What this task involves:
Check every line of the listing below for "vector", and report how many lines have it, as a number with nothing more.

Records supplied:
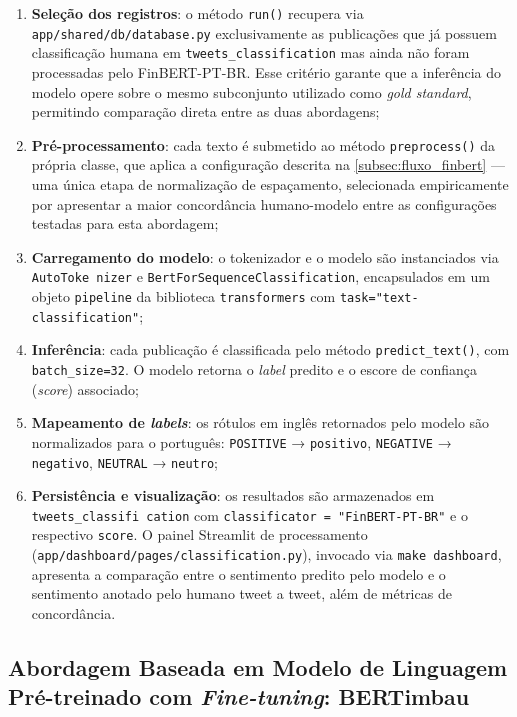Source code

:\begin{enumerate}
	\item \textbf{Seleção dos registros}: o método \texttt{run()} recupera via \texttt{app/shared/db/database.py} exclusivamente as publicações que já possuem classificação humana em \texttt{tweets\_classification} mas ainda não foram processadas pelo FinBERT-PT-BR. Esse critério garante que a inferência do modelo opere sobre o mesmo subconjunto utilizado como \textit{gold standard}, permitindo comparação direta entre as duas abordagens;
	
	\item \textbf{Pré-processamento}: cada texto é submetido ao método \texttt{preprocess()} da própria classe, que aplica a configuração descrita na \autoref{subsec:fluxo_finbert} --- uma única etapa de normalização de espaçamento, selecionada empiricamente por apresentar a maior concordância humano-modelo entre as configurações testadas para esta abordagem;
	
	\item \textbf{Carregamento do modelo}: o tokenizador e o modelo são instanciados via \texttt{AutoToke nizer} e \texttt{BertForSequenceClassification}, encapsulados em um objeto \texttt{pipeline} da biblioteca \texttt{transformers} com \texttt{task="text-classification"};
	
	\item \textbf{Inferência}: cada publicação é classificada pelo método \texttt{predict\_text()}, com \texttt{batch\_size=32}. O modelo retorna o \textit{label} predito e o escore de confiança (\textit{score}) associado;
	
	\item \textbf{Mapeamento de \textit{labels}}: os rótulos em inglês retornados pelo modelo são normalizados para o português: \texttt{POSITIVE} → \texttt{positivo}, 	\texttt{NEGATIVE} → \texttt{negativo}, \texttt{NEUTRAL} → \texttt{neutro};
	
	\item \textbf{Persistência e visualização}: os resultados são armazenados em \texttt{tweets\_classifi cation} com \texttt{classificator = "FinBERT-PT-BR"} e o respectivo 	\texttt{score}. O painel Streamlit de processamento (\texttt{app/dashboard/pages/classification.py}), invocado via \texttt{make dashboard}, apresenta a comparação entre o sentimento predito pelo modelo e o sentimento anotado pelo humano tweet a tweet, além de métricas de concordância.
\end{enumerate}

\subsection{Abordagem Baseada em Modelo de Linguagem Pré-treinado com \textit{Fine-tuning}: BERTimbau}
\label{subsec:bertimbau}

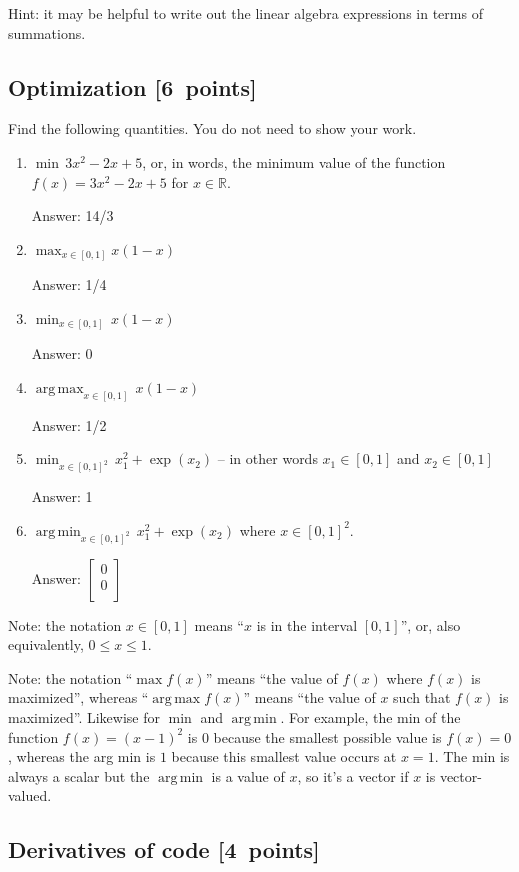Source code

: \documentclass{article}
\newcommand{\blu}[1]{{\textcolor{blu}{#1}}}
\newcommand{\gre}[1]{\textcolor{gre}{#1}}
\newcommand\ans[1]{\par\gre{Answer: #1}}
\newenvironment{answer}{\par\begingroup\color{gre}Answer: }{\endgroup}
\let\ask\blu
\newcommand\pts[1]{\textcolor{pointscolour}{[#1~points]}}
\def\R{\mathbb{R}}
\DeclareMathOperator*{\argmax}{arg\,max}
\DeclareMathOperator*{\argmin}{arg\,min}
\begin{document}
  Hint: it may be helpful to write out the linear algebra expressions in terms of summations.


  \subsection{Optimization \pts{6}}

  \ask{Find the following quantities.} You do not need to show your work.
  

  \begin{enumerate}
  \item $\min \, 3x^2-2x+5$, or, in words, the minimum value of the function $f(x) = 3x^2 -2x + 5$ for $x \in \R$.
  \ans{14/3}
  \item $\max_{x \in [0, 1]} x(1-x)$
  \ans{1/4}
  \item $\min_{x \in [0, 1]} \, x(1-x)$
  \ans{0}
  \item $\argmax_{x \in [0,1]} \, x(1-x)$
  \ans{1/2}
  \item $\min_{x \in [0, 1]^2} \, x_1^2 + \exp(x_2)$ -- in other words $x_1\in [0,1]$ and $x_2\in [0,1]$
  \ans{1}
  \item $\argmin_{x \in [0,1]^2} \, x_1^2 + \exp(x_2)$ where $x \in [0,1]^2$.
    \begin{answer}
        $\left[\begin{array}{c}
        0\\
        0\\
        \end{array}\right]$
   \end{answer}
  \end{enumerate}

  Note: the notation $x\in [0,1]$ means ``$x$ is in the interval $[0,1]$'', or, also equivalently, $0 \leq x \leq 1$.

  Note: the notation ``$\max f(x)$'' means ``the value of $f(x)$ where $f(x)$ is maximized'', whereas ``$\argmax  f(x)$'' means ``the value of $x$ such that $f(x)$ is maximized''.
  Likewise for $\min$ and $\argmin$. For example, the min of the function $f(x)=(x-1)^2$ is $0$ because the smallest possible value is $f(x)=0$,
  whereas the arg min is $1$ because this smallest value occurs at $x=1$. The min is always a scalar but the $\argmin$ is a value of $x$, so it's a vector
  if $x$ is vector-valued.

  \subsection{Derivatives of code \pts{4}}
\end{document}
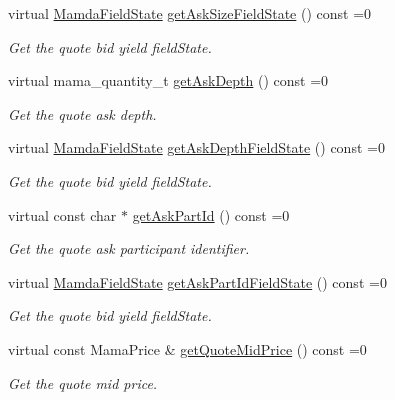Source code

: \begin{CompactItemize}
virtual \hyperlink{namespaceWombat_93aac974f2ab713554fd12a1fa3b7d2a}{Mamda\-Field\-State} \hyperlink{classWombat_1_1MamdaQuoteOutOfSequence_df0784fb2f32f6deec369c5f0fbc269b}{get\-Ask\-Size\-Field\-State} () const =0
\begin{CompactList}\small\item\em Get the quote bid yield field\-State. \item\end{CompactList}\item 
virtual mama\_\-quantity\_\-t \hyperlink{classWombat_1_1MamdaQuoteOutOfSequence_c225d8c6500428e7ab5c34c1a403a230}{get\-Ask\-Depth} () const =0
\begin{CompactList}\small\item\em Get the quote ask depth. \item\end{CompactList}\item 
virtual \hyperlink{namespaceWombat_93aac974f2ab713554fd12a1fa3b7d2a}{Mamda\-Field\-State} \hyperlink{classWombat_1_1MamdaQuoteOutOfSequence_60ddd7a94b309e3a80aec05000be0c0e}{get\-Ask\-Depth\-Field\-State} () const =0
\begin{CompactList}\small\item\em Get the quote bid yield field\-State. \item\end{CompactList}\item 
virtual const char $\ast$ \hyperlink{classWombat_1_1MamdaQuoteOutOfSequence_12c5be28761ab6796c44466e06bbc37a}{get\-Ask\-Part\-Id} () const =0
\begin{CompactList}\small\item\em Get the quote ask participant identifier. \item\end{CompactList}\item 
virtual \hyperlink{namespaceWombat_93aac974f2ab713554fd12a1fa3b7d2a}{Mamda\-Field\-State} \hyperlink{classWombat_1_1MamdaQuoteOutOfSequence_bf3a795aa218100f1d59fa05aec2748e}{get\-Ask\-Part\-Id\-Field\-State} () const =0
\begin{CompactList}\small\item\em Get the quote bid yield field\-State. \item\end{CompactList}\item 
virtual const Mama\-Price \& \hyperlink{classWombat_1_1MamdaQuoteOutOfSequence_fa1e82ccf6a101f0581a557399ea9adc}{get\-Quote\-Mid\-Price} () const =0
\begin{CompactList}\small\item\em Get the quote mid price. \item\end{CompactList}\item 

\end{CompactItemize}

Result for this task:
2